Dernier exemple en date avec la jeune cinéaste Aurélia Barbet, qui pour son premier long métrage, Passer l'hiver, a librement adapté Nouvel An, une nouvelle d'Olivier Adam tiré de son recueil de nouvelles justement intitulé Passer l'hiver.
Ce film, que j'ai pu voir en DVD grâce à Ciné Trafic et son opération un dvd contre une chronique (il est sorti le 6 janvier dernier chez Shellac distribution) emprunte donc la trame de cette nouvelle, l'histoire d'une caissière d'une station service vissée à sa caisse un soir de jour de l'an, du moins part de ces personnages usés par la vie, et en quête d'eux mêmes.
Etonnament, le fillm de Barbet s'inspire aussi - pour le personnage de Gabrielle Lazure et de l'épreuve qu'elle a traversé du magnifique roman d'Emmanuel Carrère, D'autres vies que la mienne.
Malheureusement ce mélange entre deux univers littéraires assez différents pour un même personnage ne marche pas très bien, et contrairement au roman d'Adam, les personnages n'existent pas vraiment, faute de chair et d'incarnation.
Du coup, malgré la courte durée du film (1h20), "Passer l'hiver" peine à interesser le spectateur qui a beaucoup de mal à vraiment se passionner au destin de ses personnages.
Dommage car, en quelques scènes, la jeune cinéaste faisait montre d'un vrai talent pour planter un décor ( la station service de nuit existe bien ) et instaurer une ambiance.
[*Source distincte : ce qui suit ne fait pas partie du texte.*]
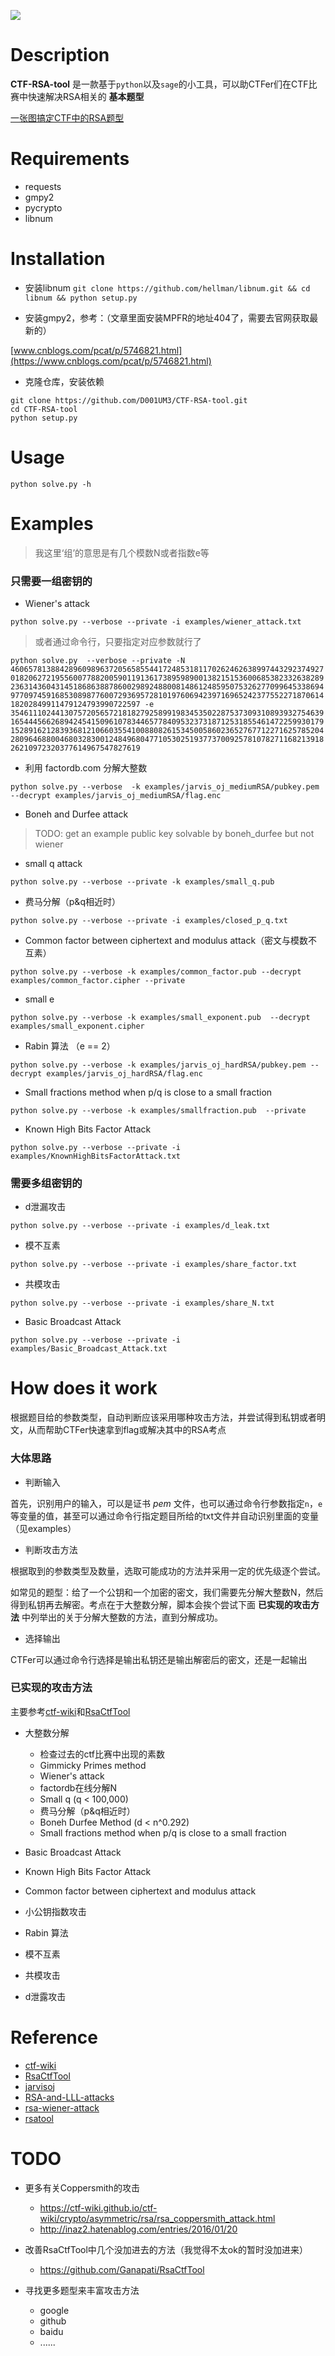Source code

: ![](http://oztni9daw.bkt.clouddn.com/e5271927dfd0beac56760e0dcdf81116.png)

# Description

**CTF-RSA-tool** 是一款基于`python`以及`sage`的小工具，可以助CTFer们在CTF比赛中快速解决RSA相关的 **基本题型**

[一张图搞定CTF中的RSA题型](http://naotu.baidu.com/file/503f1eaee72ef304ce687fcbdb1913c6?token=13e96060bd0e02fb)

# Requirements

- requests
- gmpy2
- pycrypto
- libnum

# Installation

- 安装libnum
`git clone https://github.com/hellman/libnum.git && cd libnum && python setup.py`

- 安装gmpy2，参考：（文章里面安装MPFR的地址404了，需要去官网获取最新的）

[www.cnblogs.com/pcat/p/5746821.html](https://www.cnblogs.com/pcat/p/5746821.html)

- 克隆仓库，安装依赖

```
git clone https://github.com/D001UM3/CTF-RSA-tool.git
cd CTF-RSA-tool
python setup.py
```

# Usage

`python solve.py -h`

# Examples

> 我这里‘组’的意思是有几个模数N或者指数e等

### 只需要一组密钥的

- Wiener's attack

`python solve.py --verbose --private -i examples/wiener_attack.txt`

>或者通过命令行，只要指定对应参数就行了

`python solve.py  --verbose --private -N 460657813884289609896372056585544172485318117026246263899744329237492701820627219556007788200590119136173895989001382151536006853823326382892363143604314518686388786002989248800814861248595075326277099645338694977097459168530898776007293695728101976069423971696524237755227187061418202849911479124793990722597 -e 354611102441307572056572181827925899198345350228753730931089393275463916544456626894245415096107834465778409532373187125318554614722599301791528916212839368121066035541008808261534500586023652767712271625785204280964688004680328300124849680477105302519377370092578107827116821391826210972320377614967547827619`

- 利用 factordb.com 分解大整数

`python solve.py --verbose  -k examples/jarvis_oj_mediumRSA/pubkey.pem --decrypt examples/jarvis_oj_mediumRSA/flag.enc`

- Boneh and Durfee attack

> TODO: get an example public key solvable by boneh_durfee but not wiener

- small q attack

`python solve.py --verbose --private -k examples/small_q.pub`

- 费马分解（p&q相近时）

`python solve.py --verbose --private -i examples/closed_p_q.txt`

- Common factor between ciphertext and modulus attack（密文与模数不互素）

`python solve.py --verbose -k examples/common_factor.pub --decrypt examples/common_factor.cipher --private`

- small e

`python solve.py --verbose -k examples/small_exponent.pub  --decrypt examples/small_exponent.cipher`

- Rabin 算法 （e == 2）

`python solve.py --verbose -k examples/jarvis_oj_hardRSA/pubkey.pem --decrypt examples/jarvis_oj_hardRSA/flag.enc`

- Small fractions method when p/q is close to a small fraction

`python solve.py --verbose -k examples/smallfraction.pub  --private`

- Known High Bits Factor Attack

`python solve.py --verbose --private -i examples/KnownHighBitsFactorAttack.txt`


### 需要多组密钥的

- d泄漏攻击

`python solve.py --verbose --private -i examples/d_leak.txt`

- 模不互素

`python solve.py --verbose --private -i examples/share_factor.txt`

- 共模攻击

`python solve.py --verbose --private -i examples/share_N.txt`

- Basic Broadcast Attack

`python solve.py --verbose --private -i examples/Basic_Broadcast_Attack.txt`

# How does it work

根据题目给的参数类型，自动判断应该采用哪种攻击方法，并尝试得到私钥或者明文，从而帮助CTFer快速拿到flag或解决其中的RSA考点

### 大体思路

- 判断输入

首先，识别用户的输入，可以是证书 *pem* 文件，也可以通过命令行参数指定`n`，`e`等变量的值，甚至可以通过命令行指定题目所给的txt文件并自动识别里面的变量（见examples）

- 判断攻击方法

根据取到的参数类型及数量，选取可能成功的方法并采用一定的优先级逐个尝试。

如常见的题型：给了一个公钥和一个加密的密文，我们需要先分解大整数N，然后得到私钥再去解密。考点在于大整数分解，脚本会挨个尝试下面 **已实现的攻击方法** 中列举出的关于分解大整数的方法，直到分解成功。

- 选择输出

CTFer可以通过命令行选择是输出私钥还是输出解密后的密文，还是一起输出

### 已实现的攻击方法

主要参考[ctf-wiki](https://ctf-wiki.github.io/ctf-wiki/crypto/asymmetric/rsa/rsa_index.html)和[RsaCtfTool](https://github.com/Ganapati/RsaCtfTool)

- 大整数分解
  - 检查过去的ctf比赛中出现的素数
  - Gimmicky Primes method
  - Wiener's attack
  - factordb在线分解N
  - Small q (q < 100,000)
  - 费马分解（p&q相近时）
  - Boneh Durfee Method (d < n^0.292)
  - Small fractions method when p/q is close to a small fraction

- Basic Broadcast Attack
- Known High Bits Factor Attack
- Common factor between ciphertext and modulus attack
- 小公钥指数攻击
- Rabin 算法
- 模不互素
- 共模攻击
- d泄露攻击

# Reference

- [ctf-wiki](https://ctf-wiki.github.io/ctf-wiki/crypto/asymmetric/rsa/rsa_index.html)
- [RsaCtfTool](https://github.com/Ganapati/RsaCtfTool)
- [jarvisoj](https://www.jarvisoj.com/)
- [RSA-and-LLL-attacks](https://github.com/mimoo/RSA-and-LLL-attacks)
- [rsa-wiener-attack](https://github.com/pablocelayes/rsa-wiener-attack)
- [rsatool](https://github.com/ius/rsatool)


# TODO

- 更多有关Coppersmith的攻击

    - https://ctf-wiki.github.io/ctf-wiki/crypto/asymmetric/rsa/rsa_coppersmith_attack.html
    - http://inaz2.hatenablog.com/entries/2016/01/20

- 改善RsaCtfTool中几个没加进去的方法（我觉得不太ok的暂时没加进来）
    - https://github.com/Ganapati/RsaCtfTool
- 寻找更多题型来丰富攻击方法
    - google
    - github
    - baidu
    - ......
Visiblement, Aurélia Barbet ,venue des courts métrages ( d'ailleurs plutot intéressants et présents dans les bonus du DVD) est plus à l'aise pour le format court que pour faire tenir une intrigue sur la longueur, mais sans doute est ce un défaut qui se corrigera si la réalisatrice a la chance d'en faire d'autres...
"PASSER L'HIVER"
- En complément
- 3 courts métrages d’Aurélia Barbet
- Hôtel Plasky (2004, 7 min)
- Cette femme à laquelle je pense (2005, 3 min)
- Holiday (2005, 22 min, co-réalisation A. Dreyfus)
- Bande annonce
- 3 courts métrages d’Aurélia Barbet
2. Peine Perdue, quand Olivier Adam s'essaie au roman choral
Et peut-être qu'un( ou une) autre cinéaste adaptera aussi "Peine Perdue", son dernier roman à ce jour, publié à la rentrée dernière chez Flammarion et que j'ai lu à la fin de l'année dernière ?
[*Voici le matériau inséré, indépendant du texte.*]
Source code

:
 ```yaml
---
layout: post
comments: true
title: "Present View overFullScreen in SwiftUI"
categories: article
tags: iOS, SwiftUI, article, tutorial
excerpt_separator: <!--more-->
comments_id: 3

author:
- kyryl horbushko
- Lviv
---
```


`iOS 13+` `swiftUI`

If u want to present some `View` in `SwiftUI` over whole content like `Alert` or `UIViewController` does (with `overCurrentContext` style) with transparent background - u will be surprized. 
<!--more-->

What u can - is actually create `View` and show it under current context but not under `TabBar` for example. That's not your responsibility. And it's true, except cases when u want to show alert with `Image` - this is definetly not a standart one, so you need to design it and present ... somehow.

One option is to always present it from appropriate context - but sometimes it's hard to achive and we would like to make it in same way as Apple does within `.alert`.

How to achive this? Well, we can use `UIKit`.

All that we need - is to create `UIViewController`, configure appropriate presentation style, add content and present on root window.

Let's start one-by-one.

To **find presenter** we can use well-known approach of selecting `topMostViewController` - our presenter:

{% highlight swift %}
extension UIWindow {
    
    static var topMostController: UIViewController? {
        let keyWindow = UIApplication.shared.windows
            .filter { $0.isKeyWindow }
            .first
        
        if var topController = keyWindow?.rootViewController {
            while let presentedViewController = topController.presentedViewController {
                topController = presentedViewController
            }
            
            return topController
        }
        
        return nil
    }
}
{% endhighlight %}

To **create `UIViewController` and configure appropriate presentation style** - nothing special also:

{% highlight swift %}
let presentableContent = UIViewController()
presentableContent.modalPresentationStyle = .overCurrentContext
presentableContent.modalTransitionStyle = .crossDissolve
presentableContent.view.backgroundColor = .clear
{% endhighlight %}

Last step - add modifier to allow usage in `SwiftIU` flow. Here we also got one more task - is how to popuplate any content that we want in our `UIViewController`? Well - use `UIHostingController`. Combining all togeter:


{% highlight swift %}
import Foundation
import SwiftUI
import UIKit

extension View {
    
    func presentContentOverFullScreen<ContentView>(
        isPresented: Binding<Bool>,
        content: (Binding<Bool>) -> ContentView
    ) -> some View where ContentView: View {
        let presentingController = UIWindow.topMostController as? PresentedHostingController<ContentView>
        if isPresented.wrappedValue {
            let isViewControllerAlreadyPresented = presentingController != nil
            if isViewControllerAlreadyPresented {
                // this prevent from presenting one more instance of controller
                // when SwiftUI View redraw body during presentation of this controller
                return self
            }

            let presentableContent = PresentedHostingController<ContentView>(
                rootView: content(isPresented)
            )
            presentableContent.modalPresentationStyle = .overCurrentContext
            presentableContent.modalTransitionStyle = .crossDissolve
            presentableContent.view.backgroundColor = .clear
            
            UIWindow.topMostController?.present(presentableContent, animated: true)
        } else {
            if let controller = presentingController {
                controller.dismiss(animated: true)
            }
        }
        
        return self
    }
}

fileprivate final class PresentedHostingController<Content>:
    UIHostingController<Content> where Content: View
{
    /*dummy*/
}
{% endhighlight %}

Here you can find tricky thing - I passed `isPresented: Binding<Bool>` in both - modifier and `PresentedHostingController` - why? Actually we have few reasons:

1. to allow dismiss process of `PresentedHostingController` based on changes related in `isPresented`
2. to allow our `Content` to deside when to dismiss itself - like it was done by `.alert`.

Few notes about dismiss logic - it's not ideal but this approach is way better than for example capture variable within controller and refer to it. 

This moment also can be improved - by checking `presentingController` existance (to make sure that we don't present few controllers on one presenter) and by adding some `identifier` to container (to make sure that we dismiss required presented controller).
Il est trop tôt pour le dire, ce qui est sur c'est qu'avec ce nouveau roman, olivier Adam opère un petit changement de braquet. En effet, délaissant la Bretagne, décor habituel de ses romans, pour la cote d'Azur, il en profite également pour livrer un roman plein d'ambition pour se décentrer sur 22 personnages différents, et non plus un seul ( souvent son double inversé) comme il le faisait jusqu'à présent.
C’est à vingt-deux personnages, hommes et femmes, jeunes – pour la plupart – ou plus âgés qu’il donne la parole dans un roman choral où chaque chapitre illustre, éclaire le mystère qui agite la petite station balnéaire de la côte méditerranéenne où tout se déroule.
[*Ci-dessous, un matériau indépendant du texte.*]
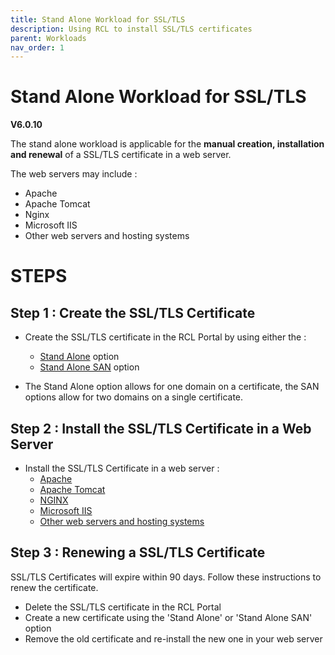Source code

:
 ```yaml
---
title: Stand Alone Workload for SSL/TLS
description: Using RCL to install SSL/TLS certificates
parent: Workloads
nav_order: 1
---
```


# Stand Alone Workload for SSL/TLS
**V6.0.10**

The stand alone workload is applicable for the **manual creation, installation and renewal** of a SSL/TLS certificate in a web server.

The web servers may include : 

 - Apache
 - Apache Tomcat
 - Nginx
 - Microsoft IIS
 - Other web servers and hosting systems

# STEPS

## Step 1 : Create the SSL/TLS Certificate

- Create the SSL/TLS certificate in the RCL Portal by using either the :
    - [Stand Alone](../portal/stand-alone.md) option
    - [Stand Alone SAN](../portal/stand-alone-san.md) option

- The Stand Alone option allows for one domain on a certificate, the SAN options allow for two domains on a single certificate.

## Step 2 : Install the SSL/TLS Certificate in a Web Server

- Install the SSL/TLS Certificate in a web server :
    - [Apache](../installations/apache.md)
    - [Apache Tomcat](../installations/apache-tomcat.md)
    - [NGINX](../installations/nginx.md)
    - [Microsoft IIS](../installations/iis.md)
    - [Other web servers and hosting systems](../installations/web-servers.md)

## Step 3 : Renewing a SSL/TLS Certificate

SSL/TLS Certificates will expire within 90 days. Follow these instructions to renew the certificate.

- Delete the SSL/TLS certificate in the RCL Portal
- Create a new certificate using the 'Stand Alone' or 'Stand Alone SAN' option
- Remove the old certificate and re-install the new one in your web server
L'intrigue se concentre sur les vies gâchées ou rêvées de ces 22 personnalités. Un roman puzzle qui recompose la vie de ses personnages vus à travers le regard des autres.
Une perception intéressante qui pourrait paraitre inégale et pas toujours très crédible (manque de nuance et de palettes différentes dans la vision de ces personnalités radicalement différentes), et le portrait du riche mafieux du est dépeint de façon caricaturale. Peine perdue a beau agacer un peu par sa tendance à amplifier la détresse des existences, il ne se lâche pas pour autant facilement.
Il faut dire que le livre est parfaitement construit, car chaque chapitre répond à l'un ou plusieurs des précédents et fait avancer l'intrigue avec souplesse, comme dans les films d'Altman ou d'Inarritu, les références du genre.
Bref, "Peine perdue "n'est pas vraiment le meilleur livre de son auteur, mais reste quand même un roman solide, très bien foutu qui une nouvelle fois peut parfaitement expliquer pourquoi Adam séduit autant les cinéastes et les scénaristes en mal d'inspiration.